[Plain-text document sources]
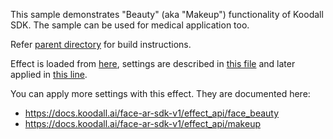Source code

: This sample demonstrates "Beauty" (aka "Makeup") functionality of Koodall SDK.
The sample can be used for medical application too.

Refer [parent directory](../) for build instructions.

Effect is loaded from [here](../common/Makeup), settings are described in
[this file](src/main/java/com/koodall/sdk/example/beauty/MainActivity.kt#L17) and
later applied in
[this line](src/main/java/com/koodall/sdk/example/beauty/MainActivity.kt#L90).

You can apply more settings with this effect. They are documented here:

* https://docs.koodall.ai/face-ar-sdk-v1/effect_api/face_beauty
* https://docs.koodall.ai/face-ar-sdk-v1/effect_api/makeup

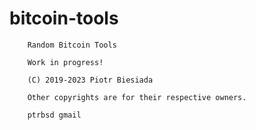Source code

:bitcoin-tools
=============

        Random Bitcoin Tools

        Work in progress!

        (C) 2019-2023 Piotr Biesiada

        Other copyrights are for their respective owners.

        ptrbsd gmail
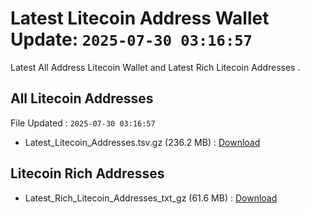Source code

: # Latest Litecoin Address Wallet Update: `2025-07-30 03:16:57`

Latest All Address Litecoin Wallet and Latest Rich Litecoin Addresses .

## All Litecoin Addresses

File Updated : `2025-07-30 03:16:57`

- Latest_Litecoin_Addresses.tsv.gz (236.2 MB) : [Download](https://github.com/Pymmdrza/Rich-Address-Wallet/releases/tag/Litecoin)

## Litecoin Rich Addresses

- Latest_Rich_Litecoin_Addresses_txt_gz (61.6 MB) : [Download](https://github.com/Pymmdrza/Rich-Address-Wallet/releases/tag/Litecoin)
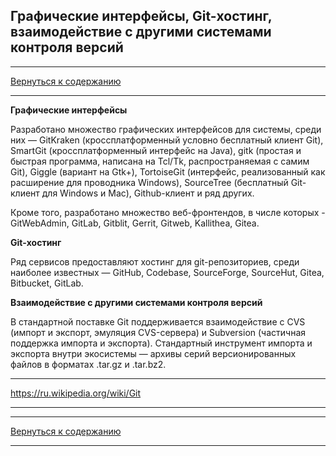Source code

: ## Графические интерфейсы, Git-хостинг, взаимодействие с другими системами контроля версий

---

[Вернуться к содержанию](readme.md)

---

**Графические интерфейсы**

Разработано множество графических интерфейсов для системы, среди них — GitKraken (кроссплатформенный условно бесплатный клиент Git), SmartGit (кроссплатформенный интерфейс на Java), gitk (простая и быстрая программа, написана на Tcl/Tk, распространяемая с самим Git), Giggle (вариант на Gtk+), TortoiseGit (интерфейс, реализованный как расширение для проводника Windows), SourceTree (бесплатный Git-клиент для Windows и Mac), Github-клиент и ряд других.

Кроме того, разработано множество веб-фронтендов, в числе которых - GitWebAdmin, GitLab, Gitblit, Gerrit, Gitweb, Kallithea, Gitea.

**Git-хостинг**

Ряд сервисов предоставляют хостинг для git-репозиториев, среди наиболее известных — GitHub, Codebase, SourceForge, SourceHut, Gitea, Bitbucket, GitLab.

**Взаимодействие с другими системами контроля версий**

В стандартной поставке Git поддерживается взаимодействие с CVS (импорт и экспорт, эмуляция CVS-сервера) и Subversion (частичная поддержка импорта и экспорта). Стандартный инструмент импорта и экспорта внутри экосистемы — архивы серий версионированных файлов в форматах .tar.gz и .tar.bz2.

---

https://ru.wikipedia.org/wiki/Git

---

---

[Вернуться к содержанию](readme.md)

---
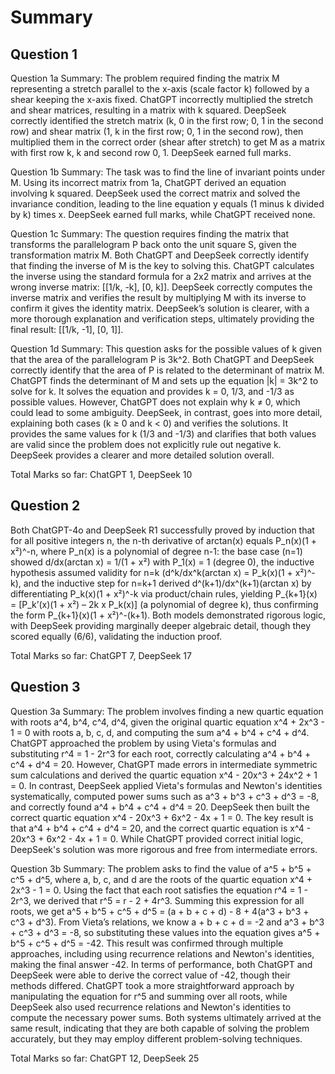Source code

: # Summary

## Question 1

Question 1a Summary: The problem required finding the matrix M representing a stretch parallel to the x-axis (scale factor k) followed by a shear keeping the x-axis fixed. ChatGPT incorrectly multiplied the stretch and shear matrices, resulting in a matrix with k squared. DeepSeek correctly identified the stretch matrix (k, 0 in the first row; 0, 1 in the second row) and shear matrix (1, k in the first row; 0, 1 in the second row), then multiplied them in the correct order (shear after stretch) to get M as a matrix with first row k, k and second row 0, 1. DeepSeek earned full marks.

Question 1b Summary: The task was to find the line of invariant points under M. Using its incorrect matrix from 1a, ChatGPT derived an equation involving k squared. DeepSeek used the correct matrix and solved the invariance condition, leading to the line equation y equals (1 minus k divided by k) times x. DeepSeek earned full marks, while ChatGPT received none.

Question 1c Summary: The question requires finding the matrix that transforms the parallelogram P back onto the unit square S, given the transformation matrix M. Both ChatGPT and DeepSeek correctly identify that finding the inverse of M is the key to solving this. ChatGPT calculates the inverse using the standard formula for a 2x2 matrix and arrives at the wrong inverse matrix: [[1/k, -k], [0, k]]. DeepSeek correctly computes the inverse matrix and verifies the result by multiplying M with its inverse to confirm it gives the identity matrix. DeepSeek’s solution is clearer, with a more thorough explanation and verification steps, ultimately providing the final result: [[1/k, -1], [0, 1]].

Question 1d Summary: This question asks for the possible values of k given that the area of the parallelogram P is 3k^2. Both ChatGPT and DeepSeek correctly identify that the area of P is related to the determinant of matrix M. ChatGPT finds the determinant of M and sets up the equation |k| = 3k^2 to solve for k. It solves the equation and provides k = 0, 1/3, and -1/3 as possible values. However, ChatGPT does not explain why k ≠ 0, which could lead to some ambiguity. DeepSeek, in contrast, goes into more detail, explaining both cases (k ≥ 0 and k < 0) and verifies the solutions. It provides the same values for k (1/3 and -1/3) and clarifies that both values are valid since the problem does not explicitly rule out negative k. DeepSeek provides a clearer and more detailed solution overall.

Total Marks so far: ChatGPT 1, DeepSeek 10

## Question 2

Both ChatGPT-4o and DeepSeek R1 successfully proved by induction that for all positive integers n, the n-th derivative of arctan(x) equals P_n(x)(1 + x²)^-n, where P_n(x) is a polynomial of degree n-1: the base case (n=1) showed d/dx(arctan x) = 1/(1 + x²) with P_1(x) = 1 (degree 0), the inductive hypothesis assumed validity for n=k (d^k/dx^k(arctan x) = P_k(x)(1 + x²)^-k), and the inductive step for n=k+1 derived d^(k+1)/dx^(k+1)(arctan x) by differentiating P_k(x)(1 + x²)^-k via product/chain rules, yielding P_{k+1}(x) = [P_k’(x)(1 + x²) – 2k x P_k(x)] (a polynomial of degree k), thus confirming the form P_{k+1}(x)(1 + x²)^-(k+1). Both models demonstrated rigorous logic, with DeepSeek providing marginally deeper algebraic detail, though they scored equally (6/6), validating the induction proof.

Total Marks so far: ChatGPT 7, DeepSeek 17

## Question 3

Question 3a Summary: The problem involves finding a new quartic equation with roots a^4, b^4, c^4, d^4, given the original quartic equation x^4 + 2x^3 - 1 = 0 with roots a, b, c, d, and computing the sum a^4 + b^4 + c^4 + d^4. ChatGPT approached the problem by using Vieta's formulas and substituting r^4 = 1 - 2r^3 for each root, correctly calculating a^4 + b^4 + c^4 + d^4 = 20. However, ChatGPT made errors in intermediate symmetric sum calculations and derived the quartic equation x^4 - 20x^3 + 24x^2 + 1 = 0. In contrast, DeepSeek applied Vieta's formulas and Newton's identities systematically, computed power sums such as a^3 + b^3 + c^3 + d^3 = -8, and correctly found a^4 + b^4 + c^4 + d^4 = 20. DeepSeek then built the correct quartic equation x^4 - 20x^3 + 6x^2 - 4x + 1 = 0. The key result is that a^4 + b^4 + c^4 + d^4 = 20, and the correct quartic equation is x^4 - 20x^3 + 6x^2 - 4x + 1 = 0. While ChatGPT provided correct initial logic, DeepSeek's solution was more rigorous and free from intermediate errors.

Question 3b Summary: The problem asks to find the value of a^5 + b^5 + c^5 + d^5, where a, b, c, and d are the roots of the quartic equation x^4 + 2x^3 - 1 = 0. Using the fact that each root satisfies the equation r^4 = 1 - 2r^3, we derived that r^5 = r - 2 + 4r^3. Summing this expression for all roots, we get a^5 + b^5 + c^5 + d^5 = (a + b + c + d) - 8 + 4(a^3 + b^3 + c^3 + d^3). From Vieta’s relations, we know a + b + c + d = -2 and a^3 + b^3 + c^3 + d^3 = -8, so substituting these values into the equation gives a^5 + b^5 + c^5 + d^5 = -42. This result was confirmed through multiple approaches, including using recurrence relations and Newton's identities, making the final answer -42. In terms of performance, both ChatGPT and DeepSeek were able to derive the correct value of -42, though their methods differed. ChatGPT took a more straightforward approach by manipulating the equation for r^5 and summing over all roots, while DeepSeek also used recurrence relations and Newton's identities to compute the necessary power sums. Both systems ultimately arrived at the same result, indicating that they are both capable of solving the problem accurately, but they may employ different problem-solving techniques.

Total Marks so far: ChatGPT 12, DeepSeek 25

Directions: Copy out the range of lines above starting at the line with "Ряд сервисов предоставляют" and ending at the line with "системами контроля версий**", exactly and including both.

Solution:
Ряд сервисов предоставляют хостинг для git-репозиториев, среди наиболее известных — GitHub, Codebase, SourceForge, SourceHut, Gitea, Bitbucket, GitLab.

**Взаимодействие с другими системами контроля версий**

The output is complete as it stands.